Given a regular language $L$, we want to know if $L$ is empty. We can construct a DFA $A$ for $L$ and check if there is a final state reachable from the start state.

The Finiteness Problem

Given a regular language $L$, we want to know if $L$ is finite. We can construct a DFA $A$ for $L$. Then if $A$ has $n$ states, and the language $L$ is infinite if and only if there is a string $w$ such that $|w|\ge n$ and $w$ is accepted by $A$. Additionally, if there is no string $w$ accepted by $A$ where $|w|\le 2n$, then there is no other strings accepted by $A$.

The Pumping Lemma

For every regular $L$, there exists an integer $n$, such that for every string $w$ in $L$ where $|w|\ge n$, we can write $w$ as $xyz$ such that:

• $|xy|\le n$
• $|y|>0$
• For all $i\ge 0$, $x{y}^{i}z\in L$

We can show that the number $n$ is the number of states in one of the DFAs that accepts $L$.

Applications

We have claimed that $\{0^k{1}^k|k\ge 1\}$ is not a regular language. Now we can easily show this conclusion using the pumping lemma.

Proof Suppose $\{0^k{1}^k|k\ge 1\}$ is a regular language. Then we can find the target integer $n$. Let $w=0^n{1}^n$. According to the pumping lemma, as $|w|=2n\ge n$, we can write $w=xyz$ such that $|xy|\le n$ and $|y|>0$. Apparently, $x$ and $y$ can only consist of $0$s. Then we can pump $y$ to get $x{y}^{2}z$. However, $x{y}^{2}z$ is not in the language, for the number of $0$s is greater than the number of $1$s. This contradicts the pumping lemma.
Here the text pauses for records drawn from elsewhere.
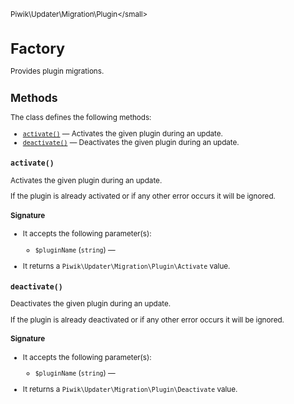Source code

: <small>Piwik\Updater\Migration\Plugin\</small>

Factory
=======

Provides plugin migrations.

Methods
-------

The class defines the following methods:

- [`activate()`](#activate) &mdash; Activates the given plugin during an update.
- [`deactivate()`](#deactivate) &mdash; Deactivates the given plugin during an update.

<a name="activate" id="activate"></a>
<a name="activate" id="activate"></a>
### `activate()`

Activates the given plugin during an update.

If the plugin is already activated or if any other error occurs it will be ignored.

#### Signature

-  It accepts the following parameter(s):
    - `$pluginName` (`string`) &mdash;
      
- It returns a `Piwik\Updater\Migration\Plugin\Activate` value.

<a name="deactivate" id="deactivate"></a>
<a name="deactivate" id="deactivate"></a>
### `deactivate()`

Deactivates the given plugin during an update.

If the plugin is already deactivated or if any other error occurs it will be ignored.

#### Signature

-  It accepts the following parameter(s):
    - `$pluginName` (`string`) &mdash;
      
- It returns a `Piwik\Updater\Migration\Plugin\Deactivate` value.

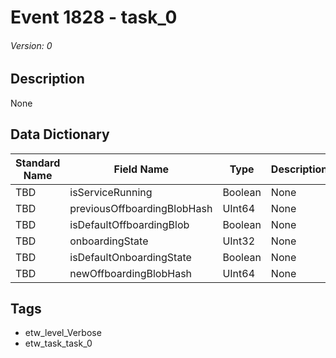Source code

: # Event 1828 - task_0
###### Version: 0

## Description
None

## Data Dictionary
|Standard Name|Field Name|Type|Description|Sample Value|
|---|---|---|---|---|
|TBD|isServiceRunning|Boolean|None|`None`|
|TBD|previousOffboardingBlobHash|UInt64|None|`None`|
|TBD|isDefaultOffboardingBlob|Boolean|None|`None`|
|TBD|onboardingState|UInt32|None|`None`|
|TBD|isDefaultOnboardingState|Boolean|None|`None`|
|TBD|newOffboardingBlobHash|UInt64|None|`None`|

## Tags
* etw_level_Verbose
* etw_task_task_0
Therefore, $\{0^k{1}^k|k\ge 1\}$ is not a regular language. $◻$

Equivalence between Languages

Given two regular languages $L_1$ and $L_2$, our question is that whether $L_1=L_2$. To solve this problem, we need to introduce a new concept: Product DFA.

Product DFA

Given two DFAs $A_1$ and $A_2$, if the symbol sets are the same, we can construct a new DFA $A$.

• The states of $A$ are the pairs of states of $A_1$ and $A_2$ (Cartesian product).
• The start state of $A$ is the pair of start states of $A_1$ and $A_2$.
• The transition function of $A$ is defined as follows: for each pair of states $(q_1,q_2)$ and each input symbol $a$, the next state of $(q_1,q_2)$ on input $a$ is $({\delta }_1(q_1,a),{\delta }_2(q_2,a))$.
• The final states of $A$ are the pairs of final states of $A_1$ and $A_2$.
• The symbol set of $A$ is the same as the symbol set of $A_1$ and $A_2$.

Then we can construct the product DFA $A$ for $L_1$ and $L_2$. We make the final states of $A$ to be those $[q,r]$s where $q$ is a state of $A_1$ and $r$ is a state of $A_2$ and only one of them is a final state of the corresponding DFA. Then we can check if the language of $A$ is empty. If it is empty, then $L_1=L_2$.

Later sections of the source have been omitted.